Vienna University of Technology

graphene

image: The hexagon lattice is characteristic of graphene, the wave symbolizes the movement of the electrons view more 

Credit: TU WIen

Nothing in the world is perfect. This is also true in materials research. In computer simulations, one often represents a system in a highly idealized way; for example, one calculates the properties that an absolutely perfect crystal would have. In practice, however, we always have to deal with additional effects - with defects in the crystal lattice, with additional particles that attach to the material, with complicated interactions between the particles. The crucial question is therefore: Do these unavoidable additional effects change the material properties or not?

This is particularly interesting in the case of the two-dimensional material graphene, which consists of only a single layer of carbon atoms. It has long been known that graphene has excellent electronic properties. However, it was unclear until now how stable these properties are. Are they destroyed by disturbances and additional effects, which are unavoidable in practice, or do they remain intact? TU Wien (Vienna) has now succeeded in developing a comprehensive computer model of realistic graphene structures. It turned out that the desired effects are very stable. Even graphene pieces that are not quite perfect can be used well for technological applications. This is good news for the global graphene community.

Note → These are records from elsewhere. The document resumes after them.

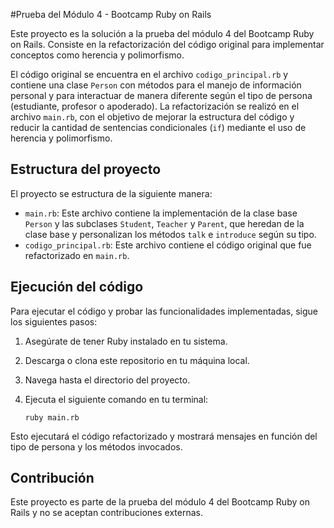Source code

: #Prueba del Módulo 4 - Bootcamp Ruby on Rails

Este proyecto es la solución a la prueba del módulo 4 del Bootcamp Ruby on Rails. Consiste en la refactorización del código original para implementar conceptos como herencia y polimorfismo.

El código original se encuentra en el archivo `codigo_principal.rb` y contiene una clase `Person` con métodos para el manejo de información personal y para interactuar de manera diferente según el tipo de persona (estudiante, profesor o apoderado). La refactorización se realizó en el archivo `main.rb`, con el objetivo de mejorar la estructura del código y reducir la cantidad de sentencias condicionales (`if`) mediante el uso de herencia y polimorfismo.

## Estructura del proyecto

El proyecto se estructura de la siguiente manera:

- `main.rb`: Este archivo contiene la implementación de la clase base `Person` y las subclases `Student`, `Teacher` y `Parent`, que heredan de la clase base y personalizan los métodos `talk` e `introduce` según su tipo.
- `codigo_principal.rb`: Este archivo contiene el código original que fue refactorizado en `main.rb`.

## Ejecución del código

Para ejecutar el código y probar las funcionalidades implementadas, sigue los siguientes pasos:

1.  Asegúrate de tener Ruby instalado en tu sistema.
2.  Descarga o clona este repositorio en tu máquina local.
3.  Navega hasta el directorio del proyecto.
4.  Ejecuta el siguiente comando en tu terminal:

        ruby main.rb

Esto ejecutará el código refactorizado y mostrará mensajes en función del tipo de persona y los métodos invocados.

## Contribución

Este proyecto es parte de la prueba del módulo 4 del Bootcamp Ruby on Rails y no se aceptan contribuciones externas.
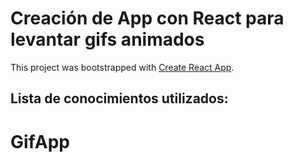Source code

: # Creación de App con React para levantar gifs animados

This project was bootstrapped with [Create React App](https://github.com/facebook/create-react-app).

## Lista de conocimientos utilizados:

 
# GifApp
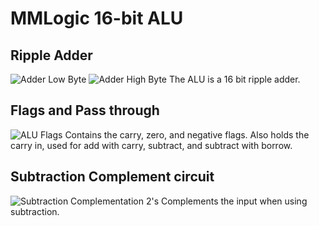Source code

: # MMLogic 16-bit ALU

## Ripple Adder
![Adder Low Byte][adderLow]
![Adder High Byte][adderHigh]
The ALU is a 16 bit ripple adder.

## Flags and Pass through
![ALU Flags][flags]
Contains the carry, zero, and negative flags. Also holds the carry in, used for add with carry, subtract, and subtract with borrow.

## Subtraction Complement circuit
![Subtraction Complementation][complement]
2's Complements the input when using subtraction. 

[adderLow]: https://grexel.github.io/JCompiler/MML_16bit/ALU/AdderLow.JPG "Adder Low Byte"
[adderHigh]: https://grexel.github.io/JCompiler/MML_16bit/ALU/AdderHigh.JPG "Adder High Byte"
[flags]: https://grexel.github.io/JCompiler/MML_16bit/ALU/AdderFlagsandPass.JPG "Flags"
[complement]: https://grexel.github.io/JCompiler/MML_16bit/ALU/AdderSubComplement.JPG "Subtraction Complement"
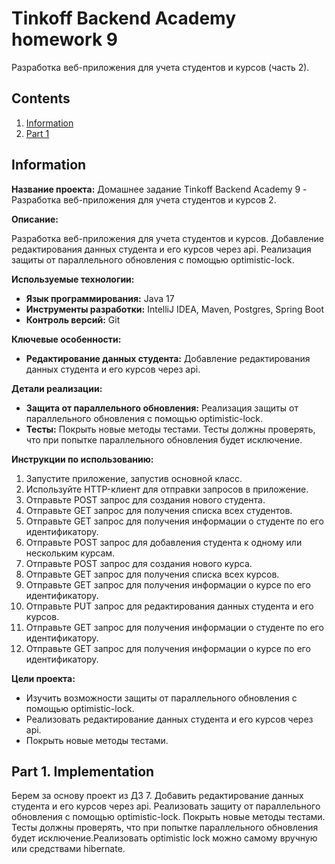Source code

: # Tinkoff Backend Academy homework 9

Разработка веб-приложения для учета студентов и курсов (часть 2).

## Contents

1. [Information](#information)
2. [Part 1](#part-1-implementation)

## Information

**Название проекта:** Домашнее задание Tinkoff Backend Academy 9 - Разработка веб-приложения для учета студентов и курсов 2.

**Описание:**

Разработка веб-приложения для учета студентов и курсов. Добавление редактирования данных студента и его курсов через api. Реализация защиты от параллельного обновления с помощью optimistic-lock.

**Используемые технологии:**

- **Язык программирования:** Java 17
- **Инструменты разработки:** IntelliJ IDEA, Maven, Postgres, Spring Boot
- **Контроль версий:** Git

**Ключевые особенности:**

- **Редактирование данных студента:** Добавление редактирования данных студента и его курсов через api.

**Детали реализации:**

- **Защита от параллельного обновления:** Реализация защиты от параллельного обновления с помощью optimistic-lock.
- **Тесты:** Покрыть новые методы тестами. Тесты должны проверять, что при попытке параллельного обновления будет исключение.

**Инструкции по использованию:**

1. Запустите приложение, запустив основной класс.
2. Используйте HTTP-клиент для отправки запросов в приложение.
3. Отправьте POST запрос для создания нового студента.
4. Отправьте GET запрос для получения списка всех студентов.
5. Отправьте GET запрос для получения информации о студенте по его идентификатору.
6. Отправьте POST запрос для добавления студента к одному или нескольким курсам.
7. Отправьте POST запрос для создания нового курса.
8. Отправьте GET запрос для получения списка всех курсов.
9. Отправьте GET запрос для получения информации о курсе по его идентификатору.
10. Отправьте PUT запрос для редактирования данных студента и его курсов.
11. Отправьте GET запрос для получения информации о студенте по его идентификатору.
12. Отправьте GET запрос для получения информации о курсе по его идентификатору.

**Цели проекта:**

- Изучить возможности защиты от параллельного обновления с помощью optimistic-lock.
- Реализовать редактирование данных студента и его курсов через api.
- Покрыть новые методы тестами.

## Part 1. Implementation

Берем за основу проект из ДЗ 7. Добавить редактирование данных студента и его курсов через api. Реализовать защиту от параллельного обновления с помощью optimistic-lock. Покрыть новые методы тестами. Тесты должны проверять, что при попытке параллельного обновления будет исключение.Реализовать optimistic lock можно самому вручную или средствами hibernate.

Many paths lead through graphene

"We calculate on an atomic scale how electric current propagates in a tiny piece of graphene," says Prof. Florian Libisch from the Institute of Theoretical Physics at TU Wien. "There are different ways an electron can move through the material. According to the rules of quantum physics, it doesn't have to choose one of these paths; the electron can take several paths at the same time."

These different paths can then overlap in different ways. At very specific energy values, the paths cancel each other out; at this energy, the probability of electrons passing through the graphene piece is very low, and the electric current is minimal. This is called "destructive interference".

"The fact that the current flow decreases dramatically at very specific energy values for quantum physical reasons is a highly desirable effect technologically," explains Florian Libisch. "This can be used, for example, to process information on a tiny size scale, similar to what electronic components do in computer chips."

One can also use it to develop novel quantum sensors: Suppose a graphene piece conducts virtually no current at all. Then, suddenly, a molecule from the outside attaches to the graphene surface. "This one molecule changes the electronic properties of the graphene piece a tiny bit, and that can already be enough to suddenly increase the current flow quite drastically," says Dr. Robert Stadler. "This could be used to make extremely sensitive sensors."

Numerous possible interferences

But the physical effects that play a role in the details are very complicated: "The size and shape of the graphene piece is not always the same, and there are many-body interactions between several electrons that are very difficult to calculate mathematically. There may be unwanted extra atoms in some places, and the atoms always wobble a bit – all of this has to be taken into account in order to be able to describe the material graphene in a truly realistic way," says Dr. Angelo Valli.

This is exactly what has now been achieved at TU Wien: Angelo Valli, Robert Stadler, Thomas Fabian and Florian Libisch have years of experience in correctly describing different effects in materials in computer models. By combining their expertise, they have now succeeded in developing a comprehensive computer model that includes all relevant error sources and perturbation effects that exist in graphs. And by doing so, they were able to show: Even in the presence of these error sources, the desired effects are still visible. It is still possible to find a certain energy at which current flows only to a very small extent due to quantum effects. Experiments had already shown that this is plausible, but a systematic theoretical investigation was missing until now.

This proves that graphene does not have to be perfect to be used for quantum information technology or quantum sensing. For applied research in this field, this is an important message: The worldwide efforts to use the quantum effects in graphene in a controlled way are indeed promising.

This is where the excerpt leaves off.